● **EXCERPTED DATA**
______
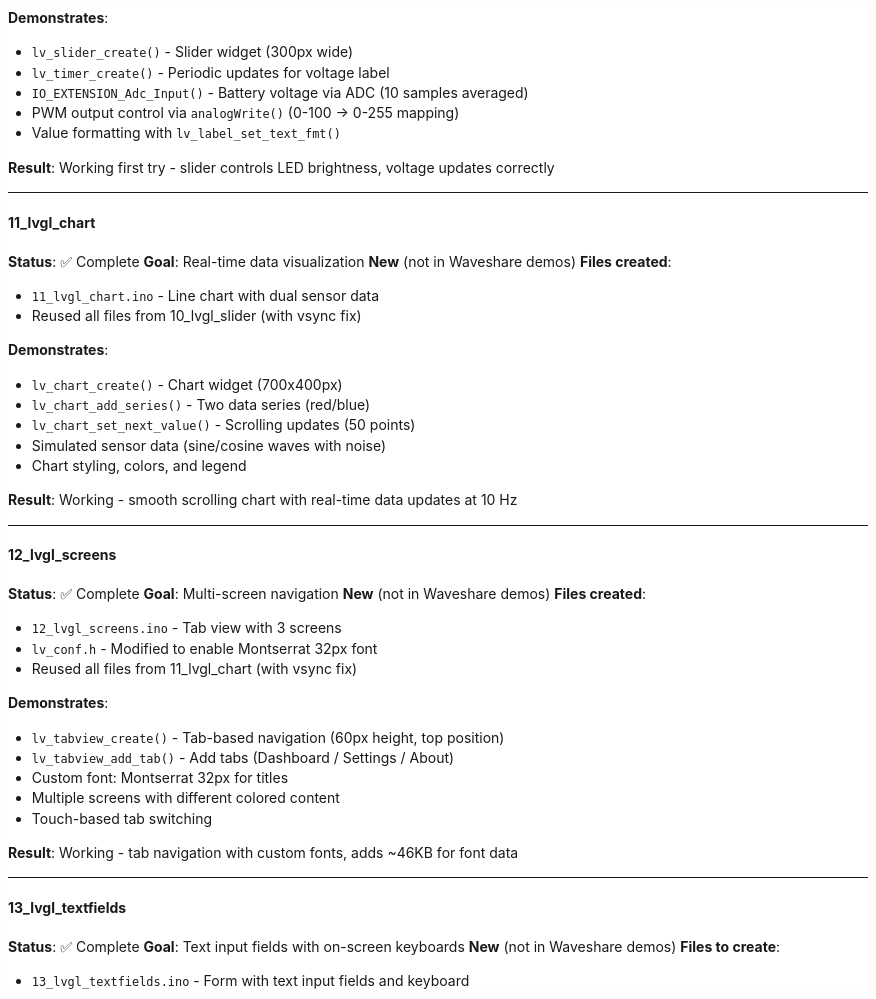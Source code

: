 **Demonstrates**:
- `lv_slider_create()` - Slider widget (300px wide)
- `lv_timer_create()` - Periodic updates for voltage label
- `IO_EXTENSION_Adc_Input()` - Battery voltage via ADC (10 samples averaged)
- PWM output control via `analogWrite()` (0-100 → 0-255 mapping)
- Value formatting with `lv_label_set_text_fmt()`

**Result**: Working first try - slider controls LED brightness, voltage updates correctly

---

#### **11_lvgl_chart**
**Status**: ✅ Complete
**Goal**: Real-time data visualization
**New** (not in Waveshare demos)
**Files created**:
- `11_lvgl_chart.ino` - Line chart with dual sensor data
- Reused all files from 10_lvgl_slider (with vsync fix)

**Demonstrates**:
- `lv_chart_create()` - Chart widget (700x400px)
- `lv_chart_add_series()` - Two data series (red/blue)
- `lv_chart_set_next_value()` - Scrolling updates (50 points)
- Simulated sensor data (sine/cosine waves with noise)
- Chart styling, colors, and legend

**Result**: Working - smooth scrolling chart with real-time data updates at 10 Hz

---

#### **12_lvgl_screens**
**Status**: ✅ Complete
**Goal**: Multi-screen navigation
**New** (not in Waveshare demos)
**Files created**:
- `12_lvgl_screens.ino` - Tab view with 3 screens
- `lv_conf.h` - Modified to enable Montserrat 32px font
- Reused all files from 11_lvgl_chart (with vsync fix)

**Demonstrates**:
- `lv_tabview_create()` - Tab-based navigation (60px height, top position)
- `lv_tabview_add_tab()` - Add tabs (Dashboard / Settings / About)
- Custom font: Montserrat 32px for titles
- Multiple screens with different colored content
- Touch-based tab switching

**Result**: Working - tab navigation with custom fonts, adds ~46KB for font data

---

#### **13_lvgl_textfields**
**Status**: ✅ Complete
**Goal**: Text input fields with on-screen keyboards
**New** (not in Waveshare demos)
**Files to create**:
- `13_lvgl_textfields.ino` - Form with text input fields and keyboard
______
● **YOUR INSTRUCTIONS**
Images in the records must not be repeated; everything else should be returned exactly.

● **TASK SOLUTION**
Source code

: **Demonstrates**:
- `lv_slider_create()` - Slider widget (300px wide)
- `lv_timer_create()` - Periodic updates for voltage label
- `IO_EXTENSION_Adc_Input()` - Battery voltage via ADC (10 samples averaged)
- PWM output control via `analogWrite()` (0-100 → 0-255 mapping)
- Value formatting with `lv_label_set_text_fmt()`

**Result**: Working first try - slider controls LED brightness, voltage updates correctly

---

#### **11_lvgl_chart**
**Status**: ✅ Complete
**Goal**: Real-time data visualization
**New** (not in Waveshare demos)
**Files created**:
- `11_lvgl_chart.ino` - Line chart with dual sensor data
- Reused all files from 10_lvgl_slider (with vsync fix)

**Demonstrates**:
- `lv_chart_create()` - Chart widget (700x400px)
- `lv_chart_add_series()` - Two data series (red/blue)
- `lv_chart_set_next_value()` - Scrolling updates (50 points)
- Simulated sensor data (sine/cosine waves with noise)
- Chart styling, colors, and legend

**Result**: Working - smooth scrolling chart with real-time data updates at 10 Hz

---

#### **12_lvgl_screens**
**Status**: ✅ Complete
**Goal**: Multi-screen navigation
**New** (not in Waveshare demos)
**Files created**:
- `12_lvgl_screens.ino` - Tab view with 3 screens
- `lv_conf.h` - Modified to enable Montserrat 32px font
- Reused all files from 11_lvgl_chart (with vsync fix)

**Demonstrates**:
- `lv_tabview_create()` - Tab-based navigation (60px height, top position)
- `lv_tabview_add_tab()` - Add tabs (Dashboard / Settings / About)
- Custom font: Montserrat 32px for titles
- Multiple screens with different colored content
- Touch-based tab switching

**Result**: Working - tab navigation with custom fonts, adds ~46KB for font data

---

#### **13_lvgl_textfields**
**Status**: ✅ Complete
**Goal**: Text input fields with on-screen keyboards
**New** (not in Waveshare demos)
**Files to create**:
- `13_lvgl_textfields.ino` - Form with text input fields and keyboard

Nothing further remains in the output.